The 2007 Joseph A. Cushman Award

Louisette Zaninetti

Louisette Zaninetti

In recognition of her teaching ability, research activity and extensive publication record on the Foraminifera Professor Louisette Zaninetti received the Joseph A. Cushman Award for Excellence in Foraminiferal Research on October 30, 2007 at the Cushman Reception of the Geological Society of America Annual Meeting in Denver, Colorado.

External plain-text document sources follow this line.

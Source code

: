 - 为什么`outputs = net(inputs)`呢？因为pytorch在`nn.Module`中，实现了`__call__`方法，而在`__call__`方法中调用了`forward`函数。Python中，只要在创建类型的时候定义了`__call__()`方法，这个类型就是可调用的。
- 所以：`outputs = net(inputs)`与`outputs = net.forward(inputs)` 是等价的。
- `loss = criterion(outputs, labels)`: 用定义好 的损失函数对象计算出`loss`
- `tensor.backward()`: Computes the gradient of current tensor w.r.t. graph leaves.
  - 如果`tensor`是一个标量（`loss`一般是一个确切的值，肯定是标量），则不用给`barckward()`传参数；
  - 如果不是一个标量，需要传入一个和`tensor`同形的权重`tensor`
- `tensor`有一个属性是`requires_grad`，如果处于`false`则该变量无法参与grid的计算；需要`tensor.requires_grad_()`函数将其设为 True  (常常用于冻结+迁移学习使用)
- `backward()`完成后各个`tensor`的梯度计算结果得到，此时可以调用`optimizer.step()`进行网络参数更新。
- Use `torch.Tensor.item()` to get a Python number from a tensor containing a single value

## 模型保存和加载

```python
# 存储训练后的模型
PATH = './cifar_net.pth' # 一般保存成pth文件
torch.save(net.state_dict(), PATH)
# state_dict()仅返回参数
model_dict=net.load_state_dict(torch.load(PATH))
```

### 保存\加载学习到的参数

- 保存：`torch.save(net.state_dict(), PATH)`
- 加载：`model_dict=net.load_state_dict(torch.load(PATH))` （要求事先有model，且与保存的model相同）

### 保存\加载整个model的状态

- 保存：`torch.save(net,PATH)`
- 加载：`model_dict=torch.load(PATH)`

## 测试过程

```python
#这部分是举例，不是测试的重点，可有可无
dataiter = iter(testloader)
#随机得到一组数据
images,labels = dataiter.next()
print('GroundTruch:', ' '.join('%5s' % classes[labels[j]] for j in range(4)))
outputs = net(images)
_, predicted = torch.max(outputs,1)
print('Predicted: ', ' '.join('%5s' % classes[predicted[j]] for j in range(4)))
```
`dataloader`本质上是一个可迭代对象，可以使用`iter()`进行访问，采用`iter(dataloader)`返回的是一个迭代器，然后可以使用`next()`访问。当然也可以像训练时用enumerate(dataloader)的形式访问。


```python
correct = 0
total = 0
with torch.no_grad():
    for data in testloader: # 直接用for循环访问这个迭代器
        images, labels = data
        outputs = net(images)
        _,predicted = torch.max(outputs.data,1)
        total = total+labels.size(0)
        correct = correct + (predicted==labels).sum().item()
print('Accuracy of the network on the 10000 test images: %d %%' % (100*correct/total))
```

Professor Louisette Zaninetti spent most of her career at the University of Geneva, Switzerland. Her research is both original and of excellent quality. She has also had an impressive career as a teacher, supervisor and administrator. Many students owe her a great deal. By the end of 2002 she had published over 210 peer-reviewed papers and in 2003 the University of Geneva recognized her achievements and status by appointing her Vice-Rector of the University.

Full text of the citation by Roberto Rettori and Rossana Martini can be found in the Journal of Foraminiferal Research, January 2008, v. 38, no. 1, p. 1-2

Dr. Zaninetti's comments on receiving the award:

" Mr President, Ladies and Gentlemen, Dear colleagues and friends,

In their Cushman Award citation, Rossana Martini and Roberto Rettori, very kindly underlined all what I am supposed to have done professionally during the past 40 years at the University of Geneva.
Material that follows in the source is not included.